◆ YOUR TASK ◆
Work out how many lines of the listing below include the string "folder", and give that number alone.
_ _ _ _
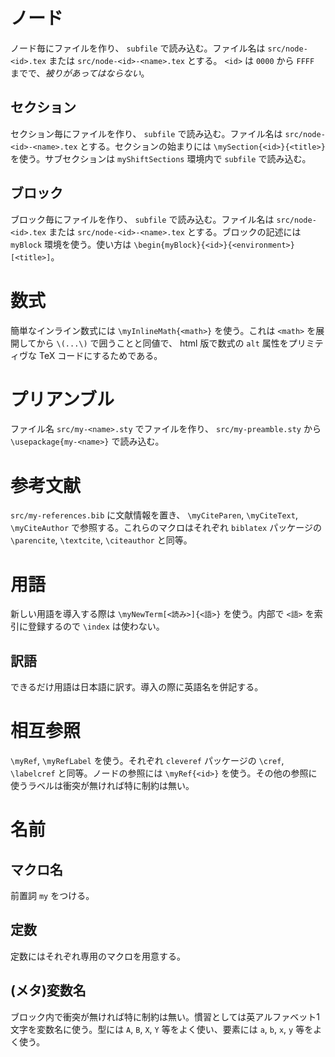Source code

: # ノード

ノード毎にファイルを作り、 `subfile` で読み込む。ファイル名は `src/node-<id>.tex` または `src/node-<id>-<name>.tex` とする。 `<id>` は `0000` から `FFFF` までで、*被りがあってはならない*。

## セクション

セクション毎にファイルを作り、 `subfile` で読み込む。ファイル名は `src/node-<id>-<name>.tex` とする。セクションの始まりには `\mySection{<id>}{<title>}` を使う。サブセクションは `myShiftSections` 環境内で `subfile` で読み込む。

## ブロック

ブロック毎にファイルを作り、 `subfile` で読み込む。ファイル名は `src/node-<id>.tex` または `src/node-<id>-<name>.tex` とする。ブロックの記述には `myBlock` 環境を使う。使い方は `\begin{myBlock}{<id>}{<environment>}[<title>]`。

# 数式

簡単なインライン数式には `\myInlineMath{<math>}` を使う。これは `<math>` を展開してから `\(...\)` で囲うことと同値で、 html 版で数式の `alt` 属性をプリミティヴな TeX コードにするためである。

# プリアンブル

ファイル名 `src/my-<name>.sty` でファイルを作り、 `src/my-preamble.sty` から `\usepackage{my-<name>}` で読み込む。

# 参考文献

`src/my-references.bib` に文献情報を置き、 `\myCiteParen`, `\myCiteText`, `\myCiteAuthor` で参照する。これらのマクロはそれぞれ `biblatex` パッケージの `\parencite`, `\textcite`, `\citeauthor` と同等。

# 用語

新しい用語を導入する際は `\myNewTerm[<読み>]{<語>}` を使う。内部で `<語>` を索引に登録するので `\index` は使わない。

## 訳語

できるだけ用語は日本語に訳す。導入の際に英語名を併記する。

# 相互参照

`\myRef`, `\myRefLabel` を使う。それぞれ `cleveref` パッケージの `\cref`, `\labelcref` と同等。ノードの参照には `\myRef{<id>}` を使う。その他の参照に使うラベルは衝突が無ければ特に制約は無い。

# 名前

## マクロ名

前置詞 `my` をつける。

## 定数

定数にはそれぞれ専用のマクロを用意する。

## (メタ)変数名

ブロック内で衝突が無ければ特に制約は無い。慣習としては英アルファベット1文字を変数名に使う。型には `A`, `B`, `X`, `Y` 等をよく使い、要素には `a`, `b`, `x`, `y` 等をよく使う。
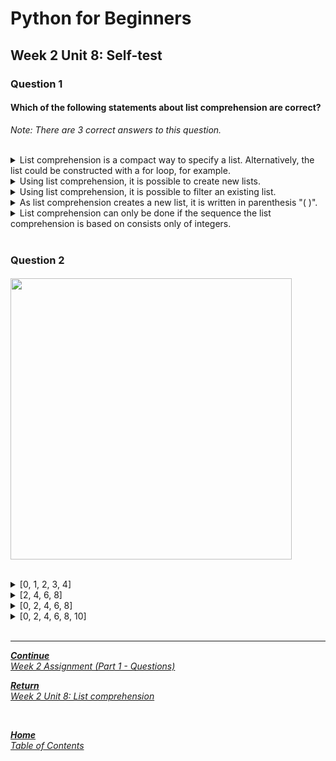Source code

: # Python for Beginners

## Week 2 Unit 8: Self-test

### Question 1

#### Which of the following statements about list comprehension are correct?

*Note: There are 3 correct answers to this question.*

<br>

<details>
	<summary>List comprehension is a compact way to specify a list. Alternatively, the list could be constructed with a for loop, for example. </summary>
	<img  src="selftest/check.png" width="25">
</details>


<details>
	<summary>Using list comprehension, it is possible to create new lists.</summary>
	<img  src="selftest/check.png" width="25">
</details>


<details>
	<summary>Using list comprehension, it is possible to filter an existing list.</summary>
	<img  src="selftest/check.png" width="25">
</details>


<details>
	<summary>As list comprehension creates a new list, it is written in parenthesis "( )".</summary>
	<img  src="selftest/cross.png" width="25">
</details>


<details>
	<summary>List comprehension can only be done if the sequence the list comprehension is based on consists only of integers.</summary>
	<img  src="selftest/cross.png" width="25">
</details>




<br>

### Question 2

#### 

<img src=selftest/week2_unit8_f2.png width="450"><br><br>

<details>
	<summary>[0, 1, 2, 3, 4]</summary>
	<img  src="selftest/cross.png" width="25">
</details>


<details>
	<summary>[2, 4, 6, 8]</summary>
	<img  src="selftest/cross.png" width="25">
</details>


<details>
	<summary>[0, 2, 4, 6, 8] </summary>
	<img  src="selftest/check.png" width="25">
</details>


<details>
	<summary>[0, 2, 4, 6, 8, 10] </summary>
	<img  src="selftest/cross.png" width="25">
</details>




<br>

---

[***Continue*** <br> *Week 2 Assignment (Part 1 - Questions)*](week2_assignment_questions.md)

[***Return*** <br> *Week 2 Unit 8: List comprehension*](week2_unit8_list_comprehension.md)

<br>

[***Home*** <br>*Table of Contents*](home.md)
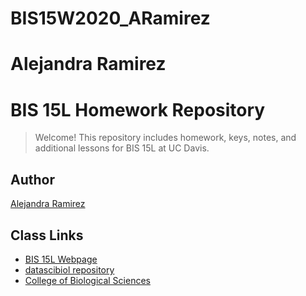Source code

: # BIS15W2020_ARamirez
# Alejandra Ramirez



# BIS 15L Homework Repository  

> Welcome! This repository includes homework, keys, notes, and additional lessons for BIS 15L at UC Davis.  

## Author

[Alejandra Ramirez](mailto:Aerami@ucdavis.edu)  

## Class Links

* [BIS 15L Webpage](https://jmledford3115.github.io/datascibiol/)
* [datascibiol repository](https://github.com/jmledford3115/datascibiol)
* [College of Biological Sciences](https://biology.ucdavis.edu/)

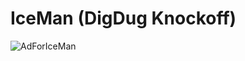 # IceMan (DigDug Knockoff)
![AdForIceMan](https://user-images.githubusercontent.com/97003952/208823966-a72668a3-0d2c-4482-bbfb-a63f68c8bc7c.PNG)

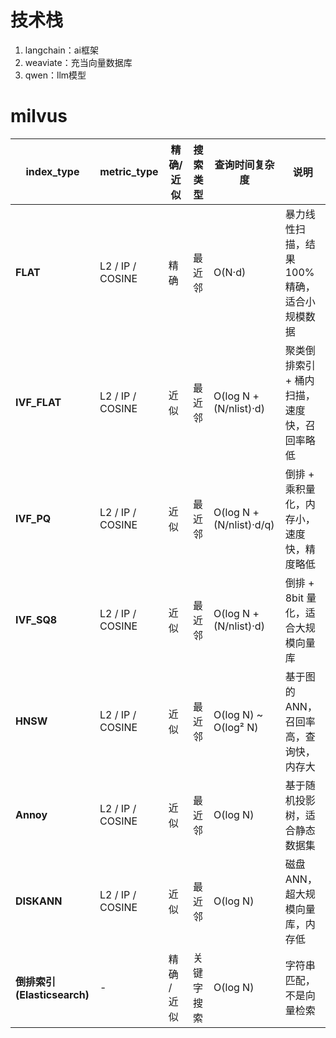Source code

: # 技术栈
1. langchain：ai框架
2. weaviate：充当向量数据库
3. qwen：llm模型

# milvus
| index\_type              | metric\_type     | 精确/近似   | 搜索类型  | 查询时间复杂度                  | 说明                        |
| ------------------------ | ---------------- | ------- | ----- | ------------------------ | ------------------------- |
| **FLAT**                 | L2 / IP / COSINE | 精确      | 最近邻   | O(N·d)                   | 暴力线性扫描，结果 100% 精确，适合小规模数据 |
| **IVF\_FLAT**            | L2 / IP / COSINE | 近似      | 最近邻   | O(log N + (N/nlist)·d)   | 聚类倒排索引 + 桶内扫描，速度快，召回率略低   |
| **IVF\_PQ**              | L2 / IP / COSINE | 近似      | 最近邻   | O(log N + (N/nlist)·d/q) | 倒排 + 乘积量化，内存小，速度快，精度略低    |
| **IVF\_SQ8**             | L2 / IP / COSINE | 近似      | 最近邻   | O(log N + (N/nlist)·d)   | 倒排 + 8bit 量化，适合大规模向量库     |
| **HNSW**                 | L2 / IP / COSINE | 近似      | 最近邻   | O(log N) \~ O(log² N)    | 基于图的 ANN，召回率高，查询快，内存大     |
| **Annoy**                | L2 / IP / COSINE | 近似      | 最近邻   | O(log N)                 | 基于随机投影树，适合静态数据集           |
| **DISKANN**              | L2 / IP / COSINE | 近似      | 最近邻   | O(log N)                 | 磁盘 ANN，超大规模向量库，内存低        |
| **倒排索引 (Elasticsearch)** | -                | 精确 / 近似 | 关键字搜索 | O(log N)                 | 字符串匹配，不是向量检索              |

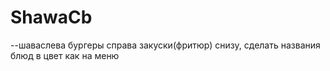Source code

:# ShawaCb
--шаваслева бургеры справа закуски(фритюр) снизу,  сделать названия блюд в цвет как на меню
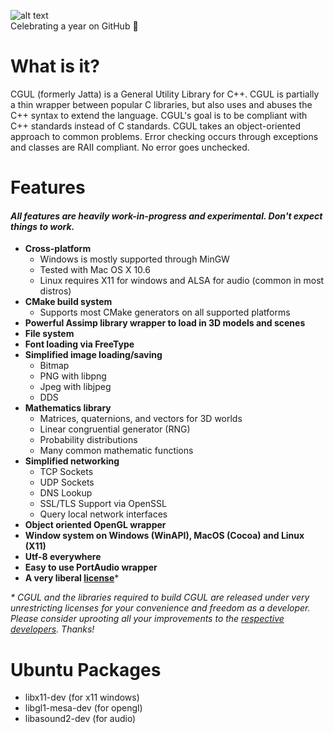 ![alt text](https://raw.github.com/Zethes/CGUL/master/resources/logo.png "CGUL Logo")  
Celebrating a  year on GitHub :tada:

What is it?
=====
CGUL (formerly Jatta) is a General Utility Library for C++.  CGUL is partially a thin wrapper between popular C libraries, but also uses and abuses the C++ syntax to extend the language.  CGUL's goal is to be compliant with C++ standards instead of C standards.  CGUL takes an object-oriented approach to common problems.  Error checking occurs through exceptions and classes are RAII compliant.  No error goes unchecked.

Features
=====

#### _All features are heavily work-in-progress and experimental. Don't expect things to work._

- **Cross-platform**
  - Windows is mostly supported through MinGW
  - Tested with Mac OS X 10.6
  - Linux requires X11 for windows and ALSA for audio (common in most distros)
- **CMake build system**
  - Supports most CMake generators on all supported platforms
- **Powerful Assimp library wrapper to load in 3D models and scenes**
- **File system**
- **Font loading via FreeType**
- **Simplified image loading/saving**
  - Bitmap
  - PNG with libpng
  - Jpeg with libjpeg
  - DDS
- **Mathematics library**
  - Matrices, quaternions, and vectors for 3D worlds
  - Linear congruential generator (RNG)
  - Probability distributions
  - Many common mathematic functions
- **Simplified networking**
  - TCP Sockets
  - UDP Sockets
  - DNS Lookup
  - SSL/TLS Support via OpenSSL
  - Query local network interfaces
- **Object oriented OpenGL wrapper**
- **Window system on Windows (WinAPI), MacOS (Cocoa) and Linux (X11)**
- **Utf-8 everywhere**
- **Easy to use PortAudio wrapper**
- **A very liberal [license](https://github.com/Zethes/CGUL/blob/master/license.md)***

<i>* CGUL and the libraries required to build CGUL are released under very unrestricting licenses for your convenience and freedom as a developer. Please consider uprooting all your improvements to the [respective developers](http://jatta.zethes.com/acknowledgements.html).  Thanks!</i>

Ubuntu Packages
=====
- libx11-dev (for x11 windows)
- libgl1-mesa-dev (for opengl)
- libasound2-dev (for audio)
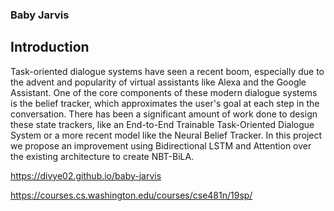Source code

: ### Baby Jarvis

## Introduction
Task-oriented dialogue systems have seen a recent boom, especially due to the advent and popularity of virtual assistants like Alexa and the Google Assistant. One of the core components of these modern dialogue systems is the belief tracker, which approximates the user's goal at each step in the conversation. There has been a significant amount of work done to design these state trackers, like an End-to-End Trainable Task-Oriented Dialogue System or a more recent model like the Neural Belief Tracker. In this project we propose an improvement using Bidirectional LSTM and Attention over the existing architecture to create NBT-BiLA.

https://divye02.github.io/baby-jarvis

https://courses.cs.washington.edu/courses/cse481n/19sp/
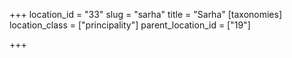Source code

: +++
location_id = "33"
slug = "sarha"
title = "Sarha"
[taxonomies]
location_class = ["principality"]
parent_location_id = ["19"]

+++


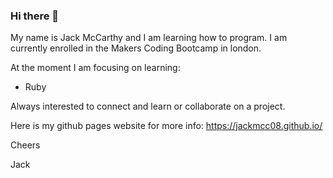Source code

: ### Hi there 👋

My name is Jack McCarthy and I am learning how to program. I am currently enrolled in the Makers Coding Bootcamp in london. 

At the moment I am focusing on learning: 
- Ruby

Always interested to connect and learn or collaborate on a project. 

Here is my github pages website for more info: https://jackmcc08.github.io/ 

Cheers

Jack 

<!--
**jackmcc08/jackmcc08** is a ✨ _special_ ✨ repository because its `README.md` (this file) appears on your GitHub profile.

Here are some ideas to get you started:

- 🔭 I’m currently working on ...
- 🌱 I’m currently learning ...
- 👯 I’m looking to collaborate on ...
- 🤔 I’m looking for help with ...
- 💬 Ask me about ...
- 📫 How to reach me: ...
- 😄 Pronouns: ...
- ⚡ Fun fact: ...
-->
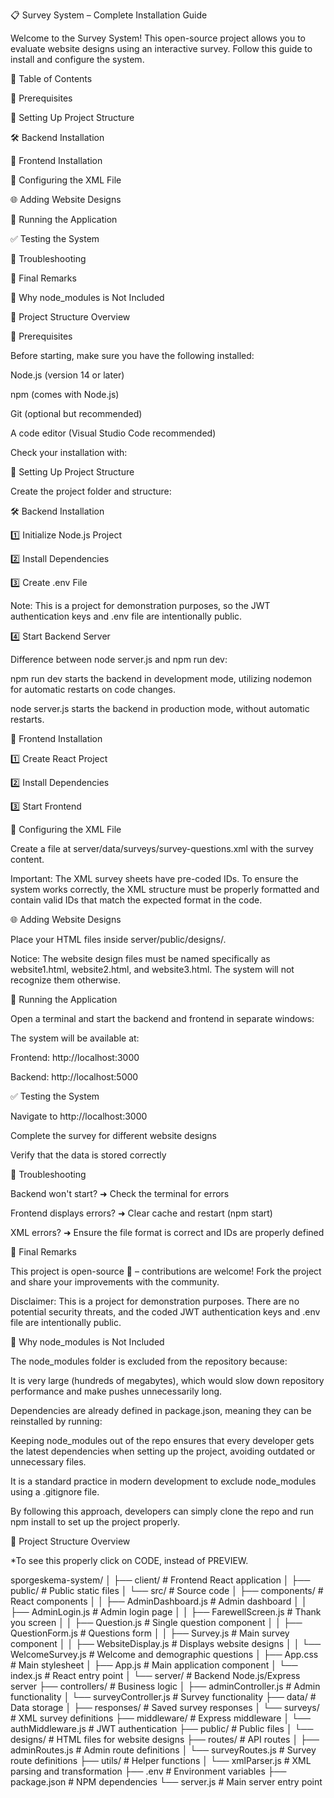 📋 Survey System – Complete Installation Guide

Welcome to the Survey System! This open-source project allows you to evaluate website designs using an interactive survey. Follow this guide to install and configure the system.

📌 Table of Contents

🔧 Prerequisites

📂 Setting Up Project Structure

🛠 Backend Installation

🎨 Frontend Installation

📝 Configuring the XML File

🌐 Adding Website Designs

🚀 Running the Application

✅ Testing the System

🐛 Troubleshooting

📢 Final Remarks

🛑 Why node_modules is Not Included

📁 Project Structure Overview

🔧 Prerequisites

Before starting, make sure you have the following installed:

Node.js (version 14 or later)

npm (comes with Node.js)

Git (optional but recommended)

A code editor (Visual Studio Code recommended)

Check your installation with:

📂 Setting Up Project Structure

Create the project folder and structure:

🛠 Backend Installation

1️⃣ Initialize Node.js Project

2️⃣ Install Dependencies

3️⃣ Create .env File

Note: This is a project for demonstration purposes, so the JWT authentication keys and .env file are intentionally public.

4️⃣ Start Backend Server

Difference between node server.js and npm run dev:

npm run dev starts the backend in development mode, utilizing nodemon for automatic restarts on code changes.

node server.js starts the backend in production mode, without automatic restarts.

🎨 Frontend Installation

1️⃣ Create React Project

2️⃣ Install Dependencies

3️⃣ Start Frontend

📝 Configuring the XML File

Create a file at server/data/surveys/survey-questions.xml with the survey content.

Important: The XML survey sheets have pre-coded IDs. To ensure the system works correctly, the XML structure must be properly formatted and contain valid IDs that match the expected format in the code.

🌐 Adding Website Designs

Place your HTML files inside server/public/designs/.

Notice: The website design files must be named specifically as website1.html, website2.html, and website3.html. The system will not recognize them otherwise.

🚀 Running the Application

Open a terminal and start the backend and frontend in separate windows:

The system will be available at:

Frontend: http://localhost:3000

Backend: http://localhost:5000

✅ Testing the System

Navigate to http://localhost:3000

Complete the survey for different website designs

Verify that the data is stored correctly

🐛 Troubleshooting

Backend won't start? ➜ Check the terminal for errors

Frontend displays errors? ➜ Clear cache and restart (npm start)

XML errors? ➜ Ensure the file format is correct and IDs are properly defined

📢 Final Remarks

This project is open-source 🎉 – contributions are welcome! Fork the project and share your improvements with the community.

Disclaimer: This is a project for demonstration purposes. There are no potential security threats, and the coded JWT authentication keys and .env file are intentionally public.

🛑 Why node_modules is Not Included

The node_modules folder is excluded from the repository because:

It is very large (hundreds of megabytes), which would slow down repository performance and make pushes unnecessarily long.

Dependencies are already defined in package.json, meaning they can be reinstalled by running:

Keeping node_modules out of the repo ensures that every developer gets the latest dependencies when setting up the project, avoiding outdated or unnecessary files.

It is a standard practice in modern development to exclude node_modules using a .gitignore file.

By following this approach, developers can simply clone the repo and run npm install to set up the project properly.

📁 Project Structure Overview

*To see this properly click on CODE, instead of PREVIEW.

sporgeskema-system/
│
├── client/                     # Frontend React application
│   ├── public/                 # Public static files
│   └── src/                    # Source code
│       ├── components/         # React components
│       │   ├── AdminDashboard.js  # Admin dashboard
│       │   ├── AdminLogin.js      # Admin login page
│       │   ├── FarewellScreen.js  # Thank you screen
│       │   ├── Question.js        # Single question component
│       │   ├── QuestionForm.js    # Questions form
│       │   ├── Survey.js          # Main survey component
│       │   ├── WebsiteDisplay.js  # Displays website designs
│       │   └── WelcomeSurvey.js   # Welcome and demographic questions
│       ├── App.css             # Main stylesheet
│       ├── App.js              # Main application component
│       └── index.js            # React entry point
│
└── server/                    # Backend Node.js/Express server
    ├── controllers/           # Business logic
    │   ├── adminController.js # Admin functionality
    │   └── surveyController.js # Survey functionality
    ├── data/                  # Data storage
    │   ├── responses/         # Saved survey responses
    │   └── surveys/           # XML survey definitions
    ├── middleware/            # Express middleware
    │   └── authMiddleware.js  # JWT authentication
    ├── public/                # Public files
    │   └── designs/           # HTML files for website designs
    ├── routes/                # API routes
    │   ├── adminRoutes.js     # Admin route definitions
    │   └── surveyRoutes.js    # Survey route definitions
    ├── utils/                 # Helper functions
    │   └── xmlParser.js       # XML parsing and transformation
    ├── .env                   # Environment variables
    ├── package.json           # NPM dependencies
    └── server.js              # Main server entry point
_ _ _ _
◆ EXERCISE ANSWER ◆
2